Electrocardiographic (ECG) artifacts are anomalous signals unrelated to cardiac electrical activity that interfere with our interpretation and management. They can mimic serious arrhythmias or ischemic changes and often lead to unnecessary interventions. Understanding why such artifacts occur requires a grasp of how ECG signals are recorded, from tiny millivolt-level cardiac signals traveling from the heart through skin electrodes, cables, amplifiers, filters, and finally the display on the monitors or ECG strip. At each step, artifacts may enter, whether from patient movement, tremor, electrode-skin interface problems, broken leads, environmental interference, or implanted devices. Although filters and digital processing aim to reduce noise, artifacts may still occur due to the significant overlap of the noise frequencies with those of the true cardiac signals, or they can arise from non-electrical causes. Recognition of these artifacts requires some logic: Correlating the ECG with patient status, assessing physiological plausibility, checking lead distribution, and confirming with ancillary signals. This review summarizes the physics of ECG recording in simple terms, classifies common artifacts and outlines practical bedside clues and preventive strategies. The goal is to provide a clear, clinically oriented framework so that artifacts are recognized not as rare technical nuisances but as everyday challenges that can be safely navigated through reasoning and awareness.
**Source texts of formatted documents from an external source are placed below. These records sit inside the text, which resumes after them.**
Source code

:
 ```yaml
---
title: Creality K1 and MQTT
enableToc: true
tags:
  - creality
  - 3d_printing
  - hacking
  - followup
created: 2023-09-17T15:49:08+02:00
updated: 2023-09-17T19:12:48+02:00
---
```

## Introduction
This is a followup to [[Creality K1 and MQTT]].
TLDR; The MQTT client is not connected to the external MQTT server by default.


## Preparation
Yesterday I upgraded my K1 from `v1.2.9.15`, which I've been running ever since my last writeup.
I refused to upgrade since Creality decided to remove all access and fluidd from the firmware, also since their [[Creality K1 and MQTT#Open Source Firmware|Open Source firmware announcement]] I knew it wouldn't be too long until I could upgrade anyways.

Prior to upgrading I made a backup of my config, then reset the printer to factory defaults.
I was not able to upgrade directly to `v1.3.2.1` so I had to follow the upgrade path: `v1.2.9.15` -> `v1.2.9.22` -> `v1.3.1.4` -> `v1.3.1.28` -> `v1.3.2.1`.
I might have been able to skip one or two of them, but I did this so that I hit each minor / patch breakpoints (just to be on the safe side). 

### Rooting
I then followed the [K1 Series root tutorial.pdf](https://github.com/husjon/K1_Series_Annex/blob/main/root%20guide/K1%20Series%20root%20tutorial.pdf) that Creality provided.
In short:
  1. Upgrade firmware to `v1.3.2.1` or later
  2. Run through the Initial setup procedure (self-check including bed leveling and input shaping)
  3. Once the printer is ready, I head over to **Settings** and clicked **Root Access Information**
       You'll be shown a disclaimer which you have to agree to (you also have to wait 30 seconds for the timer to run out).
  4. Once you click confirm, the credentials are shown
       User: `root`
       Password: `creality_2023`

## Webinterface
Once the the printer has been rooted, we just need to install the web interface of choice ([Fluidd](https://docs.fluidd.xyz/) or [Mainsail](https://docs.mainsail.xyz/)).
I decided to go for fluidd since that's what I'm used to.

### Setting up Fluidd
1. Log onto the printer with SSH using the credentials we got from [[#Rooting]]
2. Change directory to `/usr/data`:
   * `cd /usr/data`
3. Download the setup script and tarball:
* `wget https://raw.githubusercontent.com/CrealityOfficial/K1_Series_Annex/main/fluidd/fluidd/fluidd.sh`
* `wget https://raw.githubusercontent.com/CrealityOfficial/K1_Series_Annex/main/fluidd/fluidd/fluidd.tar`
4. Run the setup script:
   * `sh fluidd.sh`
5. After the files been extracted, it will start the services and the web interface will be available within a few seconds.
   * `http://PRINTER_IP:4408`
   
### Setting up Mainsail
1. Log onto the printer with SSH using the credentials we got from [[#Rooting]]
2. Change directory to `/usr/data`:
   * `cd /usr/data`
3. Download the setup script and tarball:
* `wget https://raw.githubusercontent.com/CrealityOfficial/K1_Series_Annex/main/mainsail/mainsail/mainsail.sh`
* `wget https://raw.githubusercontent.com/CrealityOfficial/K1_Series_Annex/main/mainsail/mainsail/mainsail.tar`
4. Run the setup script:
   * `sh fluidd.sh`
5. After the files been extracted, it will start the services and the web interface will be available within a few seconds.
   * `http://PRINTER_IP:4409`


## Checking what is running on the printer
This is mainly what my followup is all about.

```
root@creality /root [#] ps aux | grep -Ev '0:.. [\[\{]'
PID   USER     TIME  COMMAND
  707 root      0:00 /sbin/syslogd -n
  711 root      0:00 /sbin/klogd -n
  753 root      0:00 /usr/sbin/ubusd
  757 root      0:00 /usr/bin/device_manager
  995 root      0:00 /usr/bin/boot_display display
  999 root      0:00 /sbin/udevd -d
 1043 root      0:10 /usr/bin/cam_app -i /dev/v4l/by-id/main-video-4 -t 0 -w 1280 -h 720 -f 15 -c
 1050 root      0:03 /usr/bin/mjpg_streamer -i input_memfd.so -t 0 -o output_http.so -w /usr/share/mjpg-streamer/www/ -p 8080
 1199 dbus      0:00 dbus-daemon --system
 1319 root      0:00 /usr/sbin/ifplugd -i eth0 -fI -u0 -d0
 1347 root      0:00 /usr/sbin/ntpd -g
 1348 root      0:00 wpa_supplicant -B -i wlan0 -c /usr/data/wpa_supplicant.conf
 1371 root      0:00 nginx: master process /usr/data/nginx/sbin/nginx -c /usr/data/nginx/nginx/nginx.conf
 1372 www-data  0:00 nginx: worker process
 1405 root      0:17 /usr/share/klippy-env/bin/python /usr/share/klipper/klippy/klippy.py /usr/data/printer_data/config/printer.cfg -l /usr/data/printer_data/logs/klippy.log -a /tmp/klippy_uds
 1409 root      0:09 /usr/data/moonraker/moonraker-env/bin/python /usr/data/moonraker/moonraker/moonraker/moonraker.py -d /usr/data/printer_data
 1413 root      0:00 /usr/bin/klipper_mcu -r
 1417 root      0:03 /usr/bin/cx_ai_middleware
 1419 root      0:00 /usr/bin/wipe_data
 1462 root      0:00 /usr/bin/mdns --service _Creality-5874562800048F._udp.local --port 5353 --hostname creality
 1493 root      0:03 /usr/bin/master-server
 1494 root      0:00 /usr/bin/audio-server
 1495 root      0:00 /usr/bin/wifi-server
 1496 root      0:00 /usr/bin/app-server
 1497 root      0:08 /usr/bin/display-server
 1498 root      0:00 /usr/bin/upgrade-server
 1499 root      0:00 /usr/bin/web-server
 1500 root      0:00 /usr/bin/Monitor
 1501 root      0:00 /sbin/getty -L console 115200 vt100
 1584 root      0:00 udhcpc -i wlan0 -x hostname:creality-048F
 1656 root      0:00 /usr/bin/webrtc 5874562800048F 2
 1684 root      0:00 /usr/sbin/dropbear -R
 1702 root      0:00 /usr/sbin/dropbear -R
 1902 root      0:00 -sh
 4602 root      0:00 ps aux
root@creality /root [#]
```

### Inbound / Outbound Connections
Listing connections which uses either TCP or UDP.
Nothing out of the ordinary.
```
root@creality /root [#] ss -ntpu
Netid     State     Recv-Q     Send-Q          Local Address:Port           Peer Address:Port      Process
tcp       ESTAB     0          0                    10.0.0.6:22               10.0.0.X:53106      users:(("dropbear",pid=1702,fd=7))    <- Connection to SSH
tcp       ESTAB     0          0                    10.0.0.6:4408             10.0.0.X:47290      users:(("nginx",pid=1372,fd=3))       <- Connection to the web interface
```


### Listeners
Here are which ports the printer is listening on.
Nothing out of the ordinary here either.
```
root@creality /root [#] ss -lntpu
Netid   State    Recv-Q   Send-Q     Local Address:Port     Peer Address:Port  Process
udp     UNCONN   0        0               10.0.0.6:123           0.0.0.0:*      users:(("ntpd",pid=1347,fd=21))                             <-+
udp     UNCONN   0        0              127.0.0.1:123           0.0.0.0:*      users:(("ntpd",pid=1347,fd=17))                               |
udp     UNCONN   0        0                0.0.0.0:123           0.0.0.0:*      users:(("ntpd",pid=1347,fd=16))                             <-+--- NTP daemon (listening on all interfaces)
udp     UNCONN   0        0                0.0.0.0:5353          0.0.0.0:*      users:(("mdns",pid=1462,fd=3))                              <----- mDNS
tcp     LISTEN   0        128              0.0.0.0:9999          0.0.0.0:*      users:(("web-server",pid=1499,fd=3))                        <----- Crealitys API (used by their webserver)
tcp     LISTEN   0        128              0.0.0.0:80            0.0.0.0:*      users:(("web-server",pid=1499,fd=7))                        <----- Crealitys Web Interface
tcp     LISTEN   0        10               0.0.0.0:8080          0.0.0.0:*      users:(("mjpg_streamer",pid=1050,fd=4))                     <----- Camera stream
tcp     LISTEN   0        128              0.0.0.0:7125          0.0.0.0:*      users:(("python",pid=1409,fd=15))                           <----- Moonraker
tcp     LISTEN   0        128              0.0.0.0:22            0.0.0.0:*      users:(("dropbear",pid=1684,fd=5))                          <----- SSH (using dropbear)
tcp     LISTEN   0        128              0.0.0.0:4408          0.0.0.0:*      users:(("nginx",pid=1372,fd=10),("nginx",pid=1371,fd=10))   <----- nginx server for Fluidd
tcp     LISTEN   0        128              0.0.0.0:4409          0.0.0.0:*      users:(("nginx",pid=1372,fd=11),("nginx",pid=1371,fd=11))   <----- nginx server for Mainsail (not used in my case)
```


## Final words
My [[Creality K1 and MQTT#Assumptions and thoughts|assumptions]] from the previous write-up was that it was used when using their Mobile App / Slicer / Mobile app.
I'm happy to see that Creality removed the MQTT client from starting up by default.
Keywords: Electrocardiographic; Electrocardiogram; Artifacts; Pulse tapping; Square wave; Electromagnetic interference; Orphan

Core Tip: Electrocardiographic artifacts are non-cardiac signals that corrupt monitoring, often mimicking serious arrhythmias or ischemia and leading to unnecessary interventions. They are introduced at various points in the recording chain - from patient movement and electrode issues to environmental interference - due to the tiny cardiac signal and frequency overlap with noise. Recognizing these artifacts is vital; it requires clinical correlation, checking physiological plausibility, and assessing lead distribution to avoid misdiagnosis and safely manage the patient. This review summarizes the physics of electrocardiographic recording in simple terms, classifies common artifacts and outlines practical bedside clues and preventive strategies.